Problem statement: Find every line in the entries that holds the string "githack" and report it.

Dataset records:
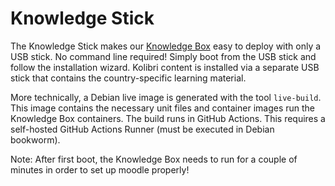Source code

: # Knowledge Stick

The Knowledge Stick makes our [Knowledge Box](https://github.com/TechnologyWithoutBorders/TwB-Knowledge-Box) easy to deploy with only a USB stick. No command line required! Simply boot from the USB stick and follow the installation wizard. Kolibri content is installed via a separate USB stick that contains the country-specific learning material.

More technically, a Debian live image is generated with the tool `live-build`. This image contains the necessary unit files and container images run the Knowledge Box containers. The build runs in GitHub Actions. This requires a self-hosted GitHub Actions Runner (must be executed in Debian bookworm).

Note: After first boot, the Knowledge Box needs to run for a couple of minutes in order to set up moodle properly!
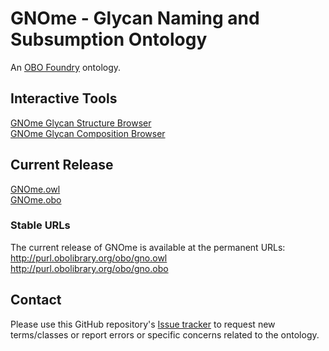 # GNOme - Glycan Naming and Subsumption Ontology
An [OBO Foundry](http://obofoundry.org/ontology/gno) ontology.

## Interactive Tools
[GNOme Glycan Structure Browser](https://raw.githack.com/glygen-glycan-data/GNOme/master/GNOme.browser.html)<br>
[GNOme Glycan Composition Browser](https://raw.githack.com/glygen-glycan-data/GNOme/master/GNOme.compositionselector.html)

## Current Release
[GNOme.owl](https://github.com/glygen-glycan-data/GNOme/releases/latest/download/GNOme.owl)<br>
[GNOme.obo](https://github.com/glygen-glycan-data/GNOme/releases/latest/download/GNOme.obo)

### Stable URLs
The current release of GNOme is available at the permanent URLs:<br/>
http://purl.obolibrary.org/obo/gno.owl<br/>
http://purl.obolibrary.org/obo/gno.obo<br/>

## Contact

Please use this GitHub repository's [Issue tracker](https://github.com/glygen-glycan-data/GNOme/issues) to request new terms/classes or report errors or specific concerns related to the ontology.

Completed task:
[GNOme Glycan Structure Browser](https://raw.githack.com/glygen-glycan-data/GNOme/master/GNOme.browser.html)<br>
[GNOme Glycan Composition Browser](https://raw.githack.com/glygen-glycan-data/GNOme/master/GNOme.compositionselector.html)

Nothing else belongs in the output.